少年ダフニスと少女クロエの出会いから、クロエが海賊にさらわれ、ダフニスがパンの神に祈るまでが第1部。

第2部では、海賊の陣営で脱出を試みるも失敗するクロエ。そこにパンの神の巨大な幻影が現れ、海賊たちが退散していく様子が描かれます。

第3部は3つの曲から成り立っています。「夜明け」の中で、再会を歓ぶダフニスとクロエ。そして「パントマイム」では、パンの神とシランクスの物語が語られます。この物語はパンフルートにまつわるもので、フルートが印象的に多用されます。最後には「全員の踊り」が熱狂的に繰り広げられ、終演を迎えます。

ラヴェルの世界、吹奏楽の表現、お楽しみください!

『ダフニスとクロエ』聴きどころ?

ミュージカル「オペラ座の怪人」

アンドリュー・ロイド・ウェバー/arr.ヨハン・デ・メイ

原作は、フランスの作家ガストン・ルルーが1909年に発表した小説。ミュージカルは、1986年にウエストエンドで初演され、1988年にはトニー賞のミュージカル作品賞を受賞しました。

舞台はパリのオペラ座。
コーラスガールのクリスティーヌは、主演女優に降りかかるアクシデントをきっかけに主役のチャンスをつかみます。舞台は大成功。幼馴染のラウルとの再会を果たします。

歌が上達したのは「音楽の天使」のレッスンのおかげだと言うクリスティーヌでしたが、「音楽の天使」というのは、実は姿を隠しクリスティーヌに想いを寄せる怪人・ファントムでした。

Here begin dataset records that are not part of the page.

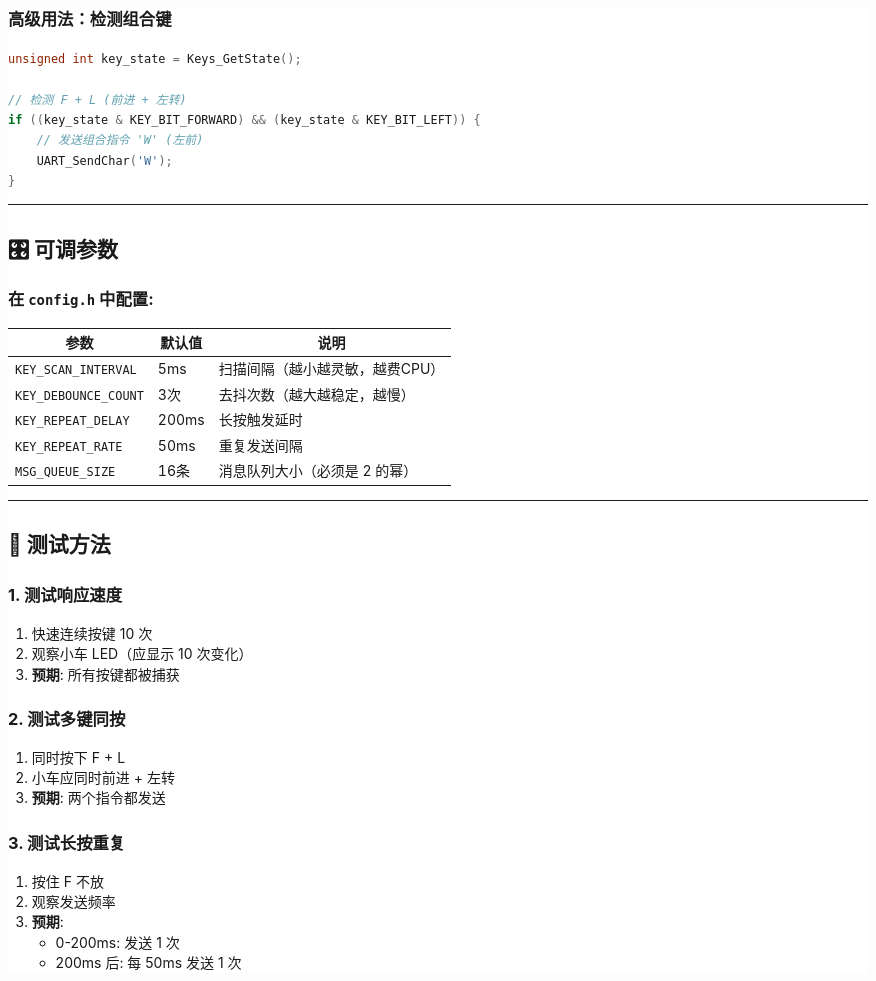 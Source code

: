 
### 高级用法：检测组合键
```c
unsigned int key_state = Keys_GetState();

// 检测 F + L (前进 + 左转)
if ((key_state & KEY_BIT_FORWARD) && (key_state & KEY_BIT_LEFT)) {
    // 发送组合指令 'W' (左前)
    UART_SendChar('W');
}
```

---

## 🎛️ 可调参数

### 在 `config.h` 中配置:

| 参数 | 默认值 | 说明 |
|------|--------|------|
| `KEY_SCAN_INTERVAL` | 5ms | 扫描间隔（越小越灵敏，越费CPU） |
| `KEY_DEBOUNCE_COUNT` | 3次 | 去抖次数（越大越稳定，越慢） |
| `KEY_REPEAT_DELAY` | 200ms | 长按触发延时 |
| `KEY_REPEAT_RATE` | 50ms | 重复发送间隔 |
| `MSG_QUEUE_SIZE` | 16条 | 消息队列大小（必须是 2 的幂） |

---

## 🧪 测试方法

### 1. 测试响应速度
1. 快速连续按键 10 次
2. 观察小车 LED（应显示 10 次变化）
3. **预期**: 所有按键都被捕获

### 2. 测试多键同按
1. 同时按下 F + L
2. 小车应同时前进 + 左转
3. **预期**: 两个指令都发送

### 3. 测试长按重复
1. 按住 F 不放
2. 观察发送频率
3. **预期**: 
   - 0-200ms: 发送 1 次
   - 200ms 后: 每 50ms 发送 1 次
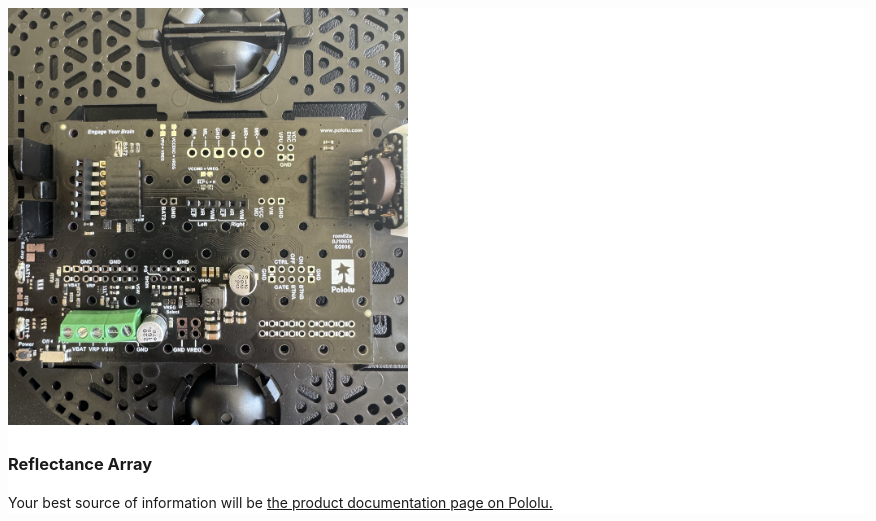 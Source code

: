 <img src="assets/SolderedPowerBoard.jpeg" alt="Soldered Power Board" width="400"/>


### Reflectance Array
Your best source of information will be [the product documentation page on Pololu.](https://www.pololu.com/product/3672)
<br> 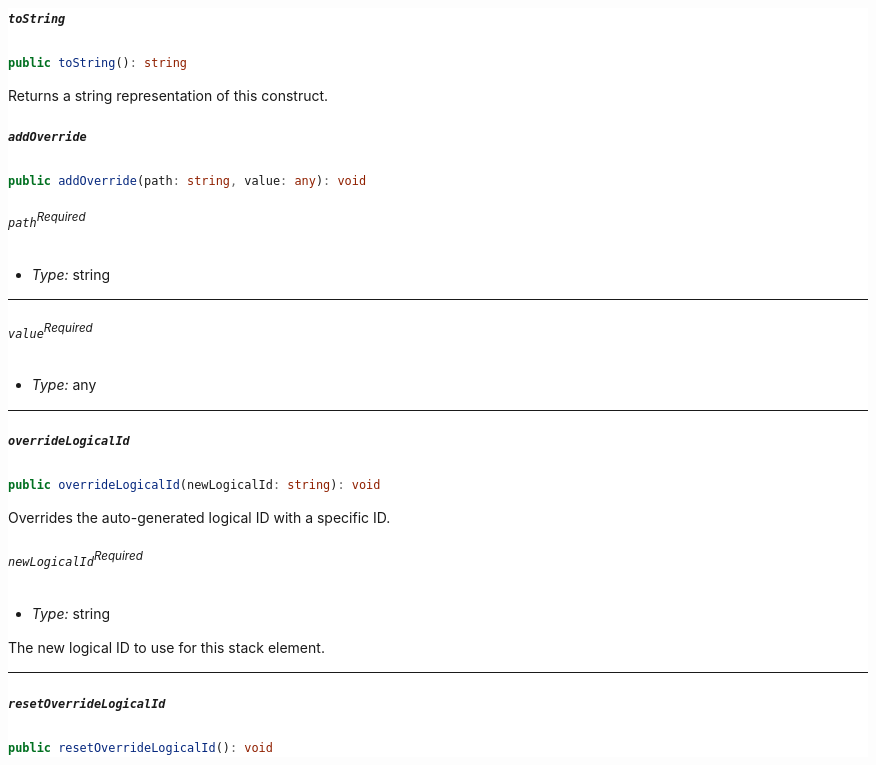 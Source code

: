 
##### `toString` <a name="toString" id="@cdktf/aws-cdk.detectiveGraph.DetectiveGraph.toString"></a>

```typescript
public toString(): string
```

Returns a string representation of this construct.

##### `addOverride` <a name="addOverride" id="@cdktf/aws-cdk.detectiveGraph.DetectiveGraph.addOverride"></a>

```typescript
public addOverride(path: string, value: any): void
```

###### `path`<sup>Required</sup> <a name="path" id="@cdktf/aws-cdk.detectiveGraph.DetectiveGraph.addOverride.parameter.path"></a>

- *Type:* string

---

###### `value`<sup>Required</sup> <a name="value" id="@cdktf/aws-cdk.detectiveGraph.DetectiveGraph.addOverride.parameter.value"></a>

- *Type:* any

---

##### `overrideLogicalId` <a name="overrideLogicalId" id="@cdktf/aws-cdk.detectiveGraph.DetectiveGraph.overrideLogicalId"></a>

```typescript
public overrideLogicalId(newLogicalId: string): void
```

Overrides the auto-generated logical ID with a specific ID.

###### `newLogicalId`<sup>Required</sup> <a name="newLogicalId" id="@cdktf/aws-cdk.detectiveGraph.DetectiveGraph.overrideLogicalId.parameter.newLogicalId"></a>

- *Type:* string

The new logical ID to use for this stack element.

---

##### `resetOverrideLogicalId` <a name="resetOverrideLogicalId" id="@cdktf/aws-cdk.detectiveGraph.DetectiveGraph.resetOverrideLogicalId"></a>

```typescript
public resetOverrideLogicalId(): void
```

その後も、あらゆる手段でクリスティーヌを手に入れようとするファントム。最後にはクリスティーヌを地下の隠れ家に連れ去り、助けにきたラウルを捕らえます。自分の愛を受け入れてラウルを助けるか、断ってラウルを見殺しにするか迫るファントム。

クリスティーヌがとった行動は・・・。
そして、ファントムが残したものとは・・・。

様々な愛の形が、深く胸に迫るミュージカル。

それぞれの胸の内を表現したアンドリュー・ロイド・ウェバーの作品を、ヨハン・デ・メイの吹奏楽版でお送りします。お楽しみに!

ダンス・ムーブメント

フィリッブ・スパーク作曲

アメリカ空軍バンドの委嘱で1996年に作曲されました。
曲は4つの楽章から構成され、切れ目なく演奏されます。

Ⅰ. Ritmico
Ⅱ. Molto vivo (for the Woodwinds)
Ⅲ. Lento (for the Brass)
Ⅳ. Molto ritmico

第1楽章は、ラテンアメリカ音楽の色彩を出そうと試みられた軽快な楽章。

第2楽章は、木管楽器の為の楽章で、田舎のダンスような牧歌的な世界が表現されます。

第3楽章は、金管楽器の為の楽章で、スパークならではの美しい響きが広がります。

第4楽章は、バーンスタイン作曲の「ウエストサイドストーリー」に影響を受けた楽章。シリアスな曲調を経て、輝かしい終盤に向かいます。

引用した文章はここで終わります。